TASK BRIEF | Please filter the data below down to the lines holding the string "JavaScript".

========================

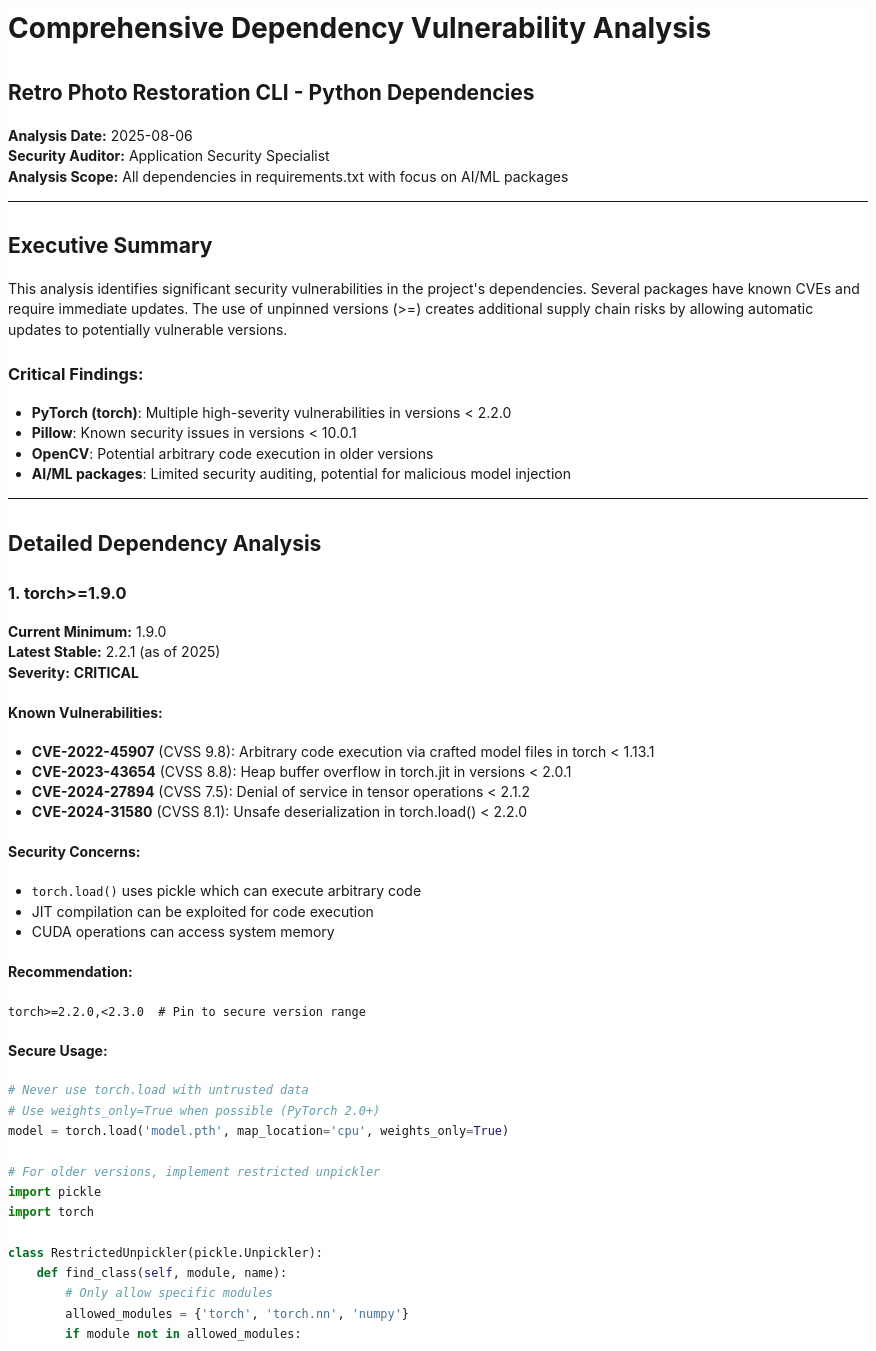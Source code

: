 # Comprehensive Dependency Vulnerability Analysis
## Retro Photo Restoration CLI - Python Dependencies

**Analysis Date:** 2025-08-06  
**Security Auditor:** Application Security Specialist  
**Analysis Scope:** All dependencies in requirements.txt with focus on AI/ML packages

---

## Executive Summary

This analysis identifies significant security vulnerabilities in the project's dependencies. Several packages have known CVEs and require immediate updates. The use of unpinned versions (>=) creates additional supply chain risks by allowing automatic updates to potentially vulnerable versions.

### Critical Findings:
- **PyTorch (torch)**: Multiple high-severity vulnerabilities in versions < 2.2.0
- **Pillow**: Known security issues in versions < 10.0.1
- **OpenCV**: Potential arbitrary code execution in older versions
- **AI/ML packages**: Limited security auditing, potential for malicious model injection

---

## Detailed Dependency Analysis

### 1. **torch>=1.9.0** 
**Current Minimum:** 1.9.0  
**Latest Stable:** 2.2.1 (as of 2025)  
**Severity:** **CRITICAL**

#### Known Vulnerabilities:
- **CVE-2022-45907** (CVSS 9.8): Arbitrary code execution via crafted model files in torch < 1.13.1
- **CVE-2023-43654** (CVSS 8.8): Heap buffer overflow in torch.jit in versions < 2.0.1
- **CVE-2024-27894** (CVSS 7.5): Denial of service in tensor operations < 2.1.2
- **CVE-2024-31580** (CVSS 8.1): Unsafe deserialization in torch.load() < 2.2.0

#### Security Concerns:
- `torch.load()` uses pickle which can execute arbitrary code
- JIT compilation can be exploited for code execution
- CUDA operations can access system memory

#### Recommendation:
```txt
torch>=2.2.0,<2.3.0  # Pin to secure version range
```

#### Secure Usage:
```python
# Never use torch.load with untrusted data
# Use weights_only=True when possible (PyTorch 2.0+)
model = torch.load('model.pth', map_location='cpu', weights_only=True)

# For older versions, implement restricted unpickler
import pickle
import torch

class RestrictedUnpickler(pickle.Unpickler):
    def find_class(self, module, name):
        # Only allow specific modules
        allowed_modules = {'torch', 'torch.nn', 'numpy'}
        if module not in allowed_modules:
```
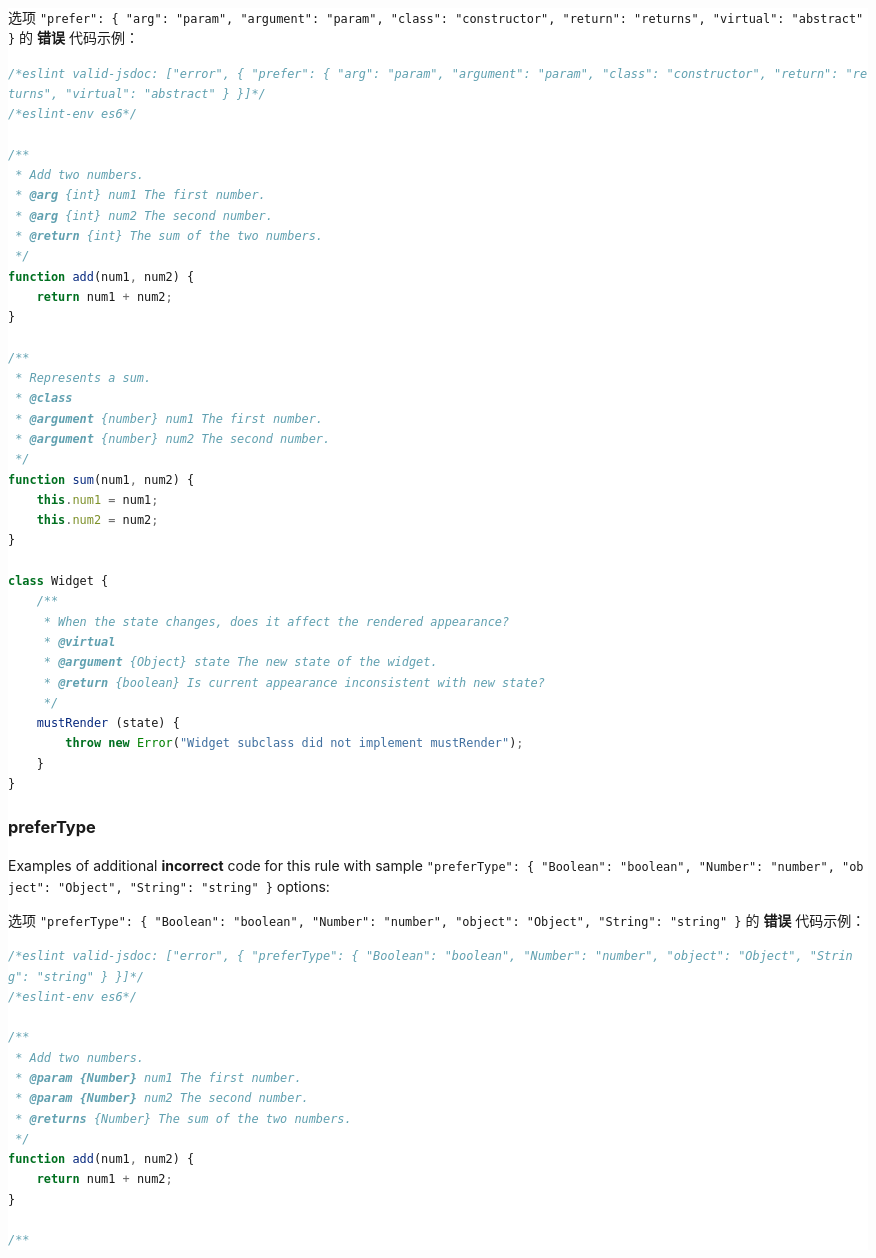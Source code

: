选项 `"prefer": { "arg": "param", "argument": "param", "class": "constructor", "return": "returns", "virtual": "abstract" }` 的 **错误** 代码示例：

```js
/*eslint valid-jsdoc: ["error", { "prefer": { "arg": "param", "argument": "param", "class": "constructor", "return": "returns", "virtual": "abstract" } }]*/
/*eslint-env es6*/

/**
 * Add two numbers.
 * @arg {int} num1 The first number.
 * @arg {int} num2 The second number.
 * @return {int} The sum of the two numbers.
 */
function add(num1, num2) {
    return num1 + num2;
}

/**
 * Represents a sum.
 * @class
 * @argument {number} num1 The first number.
 * @argument {number} num2 The second number.
 */
function sum(num1, num2) {
    this.num1 = num1;
    this.num2 = num2;
}

class Widget {
    /**
     * When the state changes, does it affect the rendered appearance?
     * @virtual
     * @argument {Object} state The new state of the widget.
     * @return {boolean} Is current appearance inconsistent with new state?
     */
    mustRender (state) {
        throw new Error("Widget subclass did not implement mustRender");
    }
}
```

### preferType

Examples of additional **incorrect** code for this rule with sample `"preferType": { "Boolean": "boolean", "Number": "number", "object": "Object", "String": "string" }` options:

选项 `"preferType": { "Boolean": "boolean", "Number": "number", "object": "Object", "String": "string" }` 的 **错误** 代码示例：

```js
/*eslint valid-jsdoc: ["error", { "preferType": { "Boolean": "boolean", "Number": "number", "object": "Object", "String": "string" } }]*/
/*eslint-env es6*/

/**
 * Add two numbers.
 * @param {Number} num1 The first number.
 * @param {Number} num2 The second number.
 * @returns {Number} The sum of the two numbers.
 */
function add(num1, num2) {
    return num1 + num2;
}

/**
```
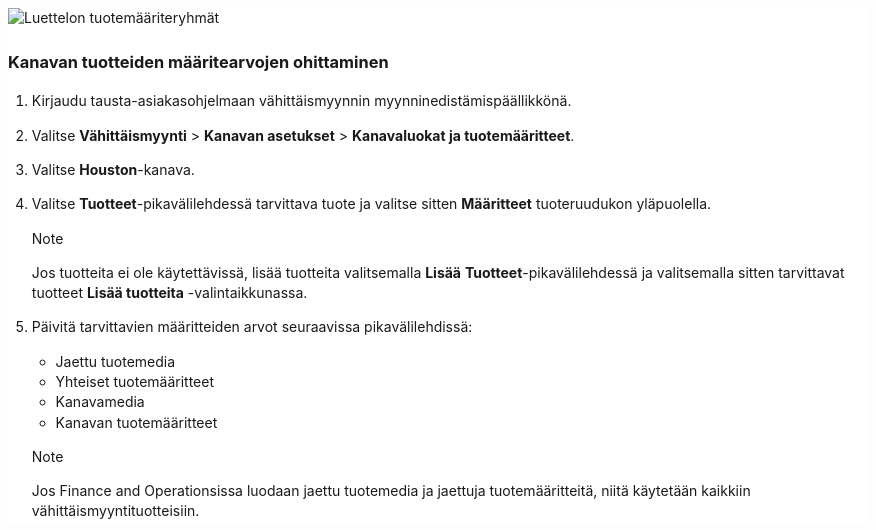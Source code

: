 ![Luettelon tuotemääriteryhmät](media/CatalogProdAttrValues.png)

### <a name="override-the-attribute-values-of-products-in-a-channel"></a>Kanavan tuotteiden määritearvojen ohittaminen

1. Kirjaudu tausta-asiakasohjelmaan vähittäismyynnin myynninedistämispäällikkönä.
2. Valitse **Vähittäismyynti** &gt; **Kanavan asetukset** &gt; **Kanavaluokat ja tuotemääritteet**.
3. Valitse **Houston**-kanava.
4. Valitse **Tuotteet**-pikavälilehdessä tarvittava tuote ja valitse sitten **Määritteet** tuoteruudukon yläpuolella.

    > [!NOTE]
    > Jos tuotteita ei ole käytettävissä, lisää tuotteita valitsemalla **Lisää** **Tuotteet**-pikavälilehdessä ja valitsemalla sitten tarvittavat tuotteet **Lisää tuotteita** -valintaikkunassa.

5. Päivitä tarvittavien määritteiden arvot seuraavissa pikavälilehdissä:

    - Jaettu tuotemedia
    - Yhteiset tuotemääritteet
    - Kanavamedia
    - Kanavan tuotemääritteet

    > [!NOTE]
    > Jos Finance and Operationsissa luodaan jaettu tuotemedia ja jaettuja tuotemääritteitä, niitä käytetään kaikkiin vähittäismyyntituotteisiin.


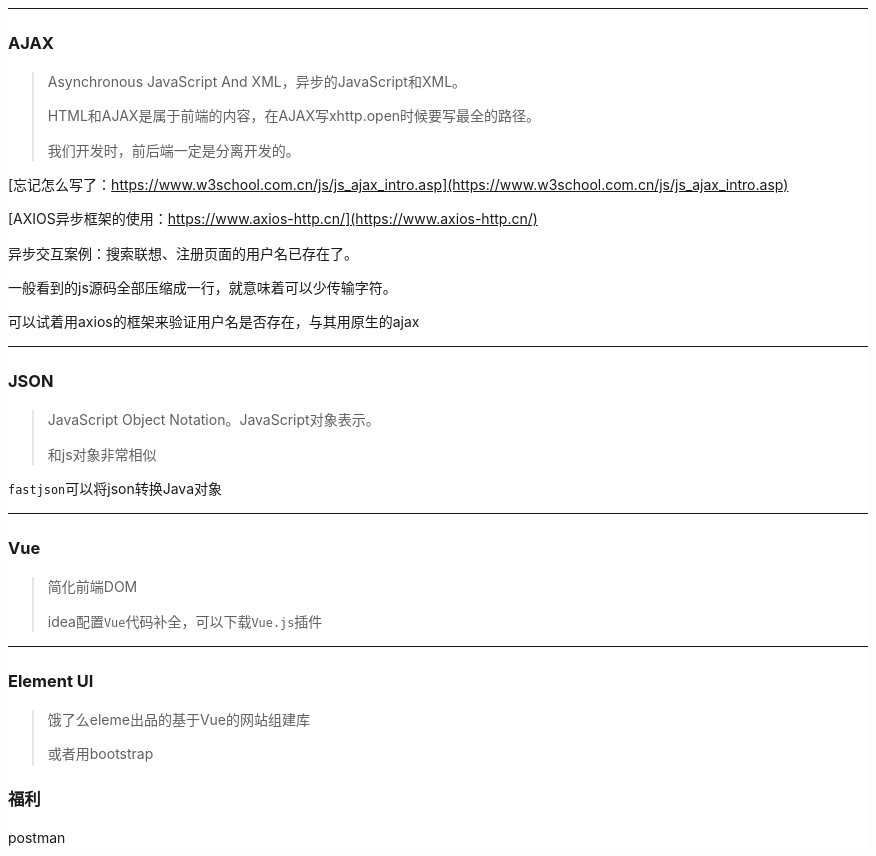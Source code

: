 


<hr>

### AJAX

> Asynchronous JavaScript And XML，异步的JavaScript和XML。
>
> HTML和AJAX是属于前端的内容，在AJAX写xhttp.open时候要写最全的路径。
>
> 我们开发时，前后端一定是分离开发的。

[忘记怎么写了：https://www.w3school.com.cn/js/js_ajax_intro.asp](https://www.w3school.com.cn/js/js_ajax_intro.asp)

[AXIOS异步框架的使用：https://www.axios-http.cn/](https://www.axios-http.cn/)

异步交互案例：搜索联想、注册页面的用户名已存在了。

一般看到的js源码全部压缩成一行，就意味着可以少传输字符。

可以试着用axios的框架来验证用户名是否存在，与其用原生的ajax





<hr>

### JSON

> JavaScript Object Notation。JavaScript对象表示。
>
> 和js对象非常相似

`fastjson`可以将json转换Java对象





<hr>

### Vue

> 简化前端DOM
>
> idea配置`Vue`代码补全，可以下载`Vue.js`插件





<hr>

### Element UI

> 饿了么eleme出品的基于Vue的网站组建库
>
> 或者用bootstrap







### 福利

postman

========================

ANSWER SPACE |
> Asynchronous JavaScript And XML，异步的JavaScript和XML。
> JavaScript Object Notation。JavaScript对象表示。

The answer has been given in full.